All Roads Lead to Charing Cross

The notional ‘centre of London’ since the early nineteenth century, Charing Cross is still the point from which all distances to the Capital are measured. How fitting then that the six spokes of this junction mirror the principle fields of collecting at Saturday’s weekly market: stamps, coins, militaria, ephemera, postcards and miscellaneous(!)

Originally a vegetable market, the site can trace its roots as a trading place back to the late seventeenth century. Access to its wares was given a further boost in 1845 when the Hungerford suspension bridge was built and the market thrived for over a century before it became established as London’s premier collectors’ market in 1974. So far as we can tell, it remains the only weekly collectors’ market anywhere in the UK.

Postal Tribute to Great Britain’s Industrial Heritage

Advance notice of Royal Mail’s forthcoming set of six new stamps honouring some of the most pivotal inventions of the Industrial Revolution. Available from August 12, the stamps will be printed in three se-tenant (side by side) pairs while a further four are being produced (on a special souvenir sheet) to mark several key developments in the electrical revolution.

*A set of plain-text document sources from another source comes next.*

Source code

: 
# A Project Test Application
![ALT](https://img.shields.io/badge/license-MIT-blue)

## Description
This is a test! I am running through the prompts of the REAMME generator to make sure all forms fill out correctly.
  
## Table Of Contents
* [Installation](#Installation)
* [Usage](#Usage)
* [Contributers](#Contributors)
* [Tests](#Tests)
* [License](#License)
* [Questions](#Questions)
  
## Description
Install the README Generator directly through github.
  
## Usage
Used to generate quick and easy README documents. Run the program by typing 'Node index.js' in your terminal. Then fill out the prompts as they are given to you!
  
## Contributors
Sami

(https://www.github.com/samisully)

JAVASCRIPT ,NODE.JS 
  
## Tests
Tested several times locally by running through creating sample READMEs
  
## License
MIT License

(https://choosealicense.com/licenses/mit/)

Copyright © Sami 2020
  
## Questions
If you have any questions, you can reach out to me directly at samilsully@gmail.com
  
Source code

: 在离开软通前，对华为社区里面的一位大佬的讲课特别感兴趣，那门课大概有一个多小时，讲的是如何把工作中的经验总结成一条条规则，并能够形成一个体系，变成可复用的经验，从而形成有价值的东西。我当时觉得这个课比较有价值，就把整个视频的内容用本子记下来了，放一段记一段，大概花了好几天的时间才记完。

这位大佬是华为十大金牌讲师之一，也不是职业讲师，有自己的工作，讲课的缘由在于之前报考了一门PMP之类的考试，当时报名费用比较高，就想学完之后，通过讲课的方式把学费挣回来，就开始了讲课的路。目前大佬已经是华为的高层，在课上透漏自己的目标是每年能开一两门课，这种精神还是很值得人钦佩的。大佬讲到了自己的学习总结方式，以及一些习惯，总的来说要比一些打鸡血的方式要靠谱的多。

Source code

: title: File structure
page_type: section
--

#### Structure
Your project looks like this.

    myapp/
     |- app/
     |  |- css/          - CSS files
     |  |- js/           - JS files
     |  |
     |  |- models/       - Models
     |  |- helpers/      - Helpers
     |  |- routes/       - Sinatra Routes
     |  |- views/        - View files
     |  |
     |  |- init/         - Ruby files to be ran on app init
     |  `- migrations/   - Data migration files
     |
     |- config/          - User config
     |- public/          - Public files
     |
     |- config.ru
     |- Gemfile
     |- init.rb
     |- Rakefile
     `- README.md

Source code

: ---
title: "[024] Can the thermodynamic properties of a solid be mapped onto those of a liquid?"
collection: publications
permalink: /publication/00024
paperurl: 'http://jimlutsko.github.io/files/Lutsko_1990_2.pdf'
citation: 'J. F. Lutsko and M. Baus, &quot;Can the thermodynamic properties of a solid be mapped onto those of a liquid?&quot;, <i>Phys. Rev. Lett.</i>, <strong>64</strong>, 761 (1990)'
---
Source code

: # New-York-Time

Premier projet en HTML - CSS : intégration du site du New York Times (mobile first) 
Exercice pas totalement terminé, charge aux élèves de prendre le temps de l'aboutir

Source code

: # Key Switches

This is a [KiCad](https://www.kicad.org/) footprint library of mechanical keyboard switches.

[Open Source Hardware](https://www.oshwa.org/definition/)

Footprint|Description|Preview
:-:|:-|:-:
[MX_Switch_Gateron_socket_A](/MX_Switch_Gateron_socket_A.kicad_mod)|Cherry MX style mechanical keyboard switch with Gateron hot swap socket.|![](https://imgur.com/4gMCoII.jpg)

Among the major technological steps forward being featured are the Bessemer process, the Spinning Jenny, Portland cement and the Penydarren Locomotive. A short description of their significance has been thoughtfully added to the stamp for those of us who, even if we did study GC(S)E History, might be forgiven for losing sight of their significance. Indeed, while the words ‘interesting morsel of information’ and ‘Royal Mail press release’ might not often be seen in close company, such was the case on this occasion when we discovered why the Spinning Jenny was so called. Thanks then to the unnamed functionary who explained that it was “…probably derived from a dialect pronunciation of the word ‘engine’, a term that commonly meant machine.”